VACÍOS

Hay palabras que me resultan atractivas tanto por su sonoridad como por su significado. Laniakea, por ejemplo, me encanta. Así llamaron unos astrofísicos a la acumulación de galaxias que alberga a la Vía Láctea. Significa ‘cielos inconmensurables’ y fue propuesto como homenaje a los navegadores polinesios, capaces de adentrarse en el Océano Pacífico gracias a su conocimiento de los cielos. Otras, en cambio, despiertan en mí una reacción opuesta.

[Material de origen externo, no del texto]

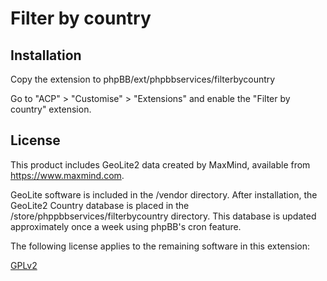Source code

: # Filter by country

## Installation

Copy the extension to phpBB/ext/phpbbservices/filterbycountry

Go to "ACP" > "Customise" > "Extensions" and enable the "Filter by country" extension.

## License

This product includes GeoLite2 data created by MaxMind, available from <a href="https://www.maxmind.com">https://www.maxmind.com</a>. 

GeoLite software is included in the /vendor directory. After installation, the GeoLite2 Country database is placed in the /store/phppbbservices/filterbycountry directory. This database is updated approximately once a week using phpBB's cron feature.

The following license applies to the remaining software in this extension:

[GPLv2](license.txt)
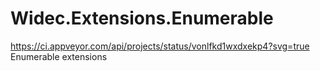 # Widec.Extensions.Enumerable
https://ci.appveyor.com/api/projects/status/vonlfkd1wxdxekp4?svg=true
Enumerable extensions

Me sucede con huérfilo, término que nació hace unos años para que los progenitores que han perdido a sus hijos tuvieran una palabra que nombrara su condición desolada. No oculto la tibieza que me genera el invento. Ni me gusta ni me convence. Quizás porque crea que no existe un término para definir un dolor tan indescriptible. Un vacío tan inmenso. La muerte de un hijo es un cataclismo de la razón. Una claudicación imperdonable de la vida. Los físicos aseguran que todo a nuestro alrededor es vacío. Y nuestro interior, también. Todos nosotros vivimos a la altura de nuestros ojos, a mitad de camino entre las estrellas y los átomos. La mayor parte del cosmos está vacía, al igual que las partículas elementales que nos componen. La ciencia afirma que si juntáramos todos los átomos de todos los seres humanos del planeta (somos más de ocho mil millones) y elimináramos su espacio vacío, el resultado ocuparía lo mismo que un terrón de azúcar. La naturaleza plantea sorpresas que superan con mucho la imaginación humana. Particularmente, no creo que nuestra mente alcance a comprender esta física del vacío. Pero que no la comprendamos no quiere decir que no exista, y que no seamos capaces de sentirla. Por eso muchos padres no encuentran consuelo en el lenguaje. Porque no hay palabra que abarque ese inmenso e insoportable vacío que provoca la pérdida de un hijo. Porque no hay en el español término que dé sentido a semejante tragedia. Nos cuesta entender cómo el universo, con toda su inmensidad, nació de un átomo minúsculo, microscópico. Insólito. También ignoramos cómo cabe todo ese vacío cuántico en el pesar y la melancolía de la pérdida, ese lugar oscuro y frío. Esa montaña de aristas innombrables.